BEGIN MATERIAL FOR THE TASK
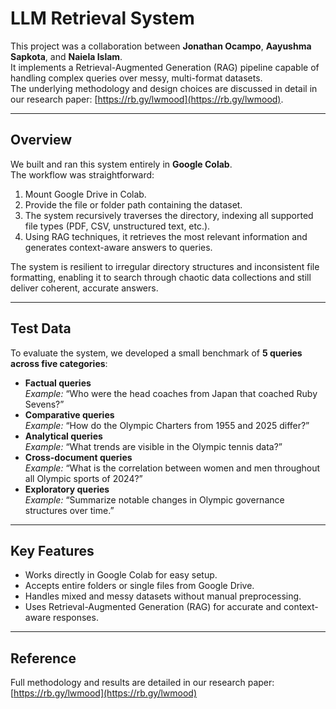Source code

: # LLM Retrieval System

This project was a collaboration between **Jonathan Ocampo**, **Aayushma Sapkota**, and **Naiela Islam**.  
It implements a Retrieval-Augmented Generation (RAG) pipeline capable of handling complex queries over messy, multi-format datasets.  
The underlying methodology and design choices are discussed in detail in our research paper: [https://rb.gy/lwmood](https://rb.gy/lwmood).

---

## Overview

We built and ran this system entirely in **Google Colab**.  
The workflow was straightforward:  
1. Mount Google Drive in Colab.  
2. Provide the file or folder path containing the dataset.  
3. The system recursively traverses the directory, indexing all supported file types (PDF, CSV, unstructured text, etc.).  
4. Using RAG techniques, it retrieves the most relevant information and generates context-aware answers to queries.

The system is resilient to irregular directory structures and inconsistent file formatting, enabling it to search through chaotic data collections and still deliver coherent, accurate answers.

---

## Test Data

To evaluate the system, we developed a small benchmark of **5 queries across five categories**:

- **Factual queries**  
  *Example:* “Who were the head coaches from Japan that coached Ruby Sevens?”
- **Comparative queries**  
  *Example:* “How do the Olympic Charters from 1955 and 2025 differ?”
- **Analytical queries**  
  *Example:* “What trends are visible in the Olympic tennis data?”
- **Cross-document queries**  
  *Example:* “What is the correlation between women and men throughout all Olympic sports of 2024?”
- **Exploratory queries**  
  *Example:* “Summarize notable changes in Olympic governance structures over time.”

---

## Key Features
- Works directly in Google Colab for easy setup.
- Accepts entire folders or single files from Google Drive.
- Handles mixed and messy datasets without manual preprocessing.
- Uses Retrieval-Augmented Generation (RAG) for accurate and context-aware responses.

---

## Reference
Full methodology and results are detailed in our research paper: [https://rb.gy/lwmood](https://rb.gy/lwmood)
END MATERIAL FOR THE TASK
→ **ASSIGNMENT**
From the entries above, show each line that includes the string "Google".

→ **SOLUTION TO THE EXERCISE**
We built and ran this system entirely in **Google Colab**.  
1. Mount Google Drive in Colab.  
- Works directly in Google Colab for easy setup.
- Accepts entire folders or single files from Google Drive.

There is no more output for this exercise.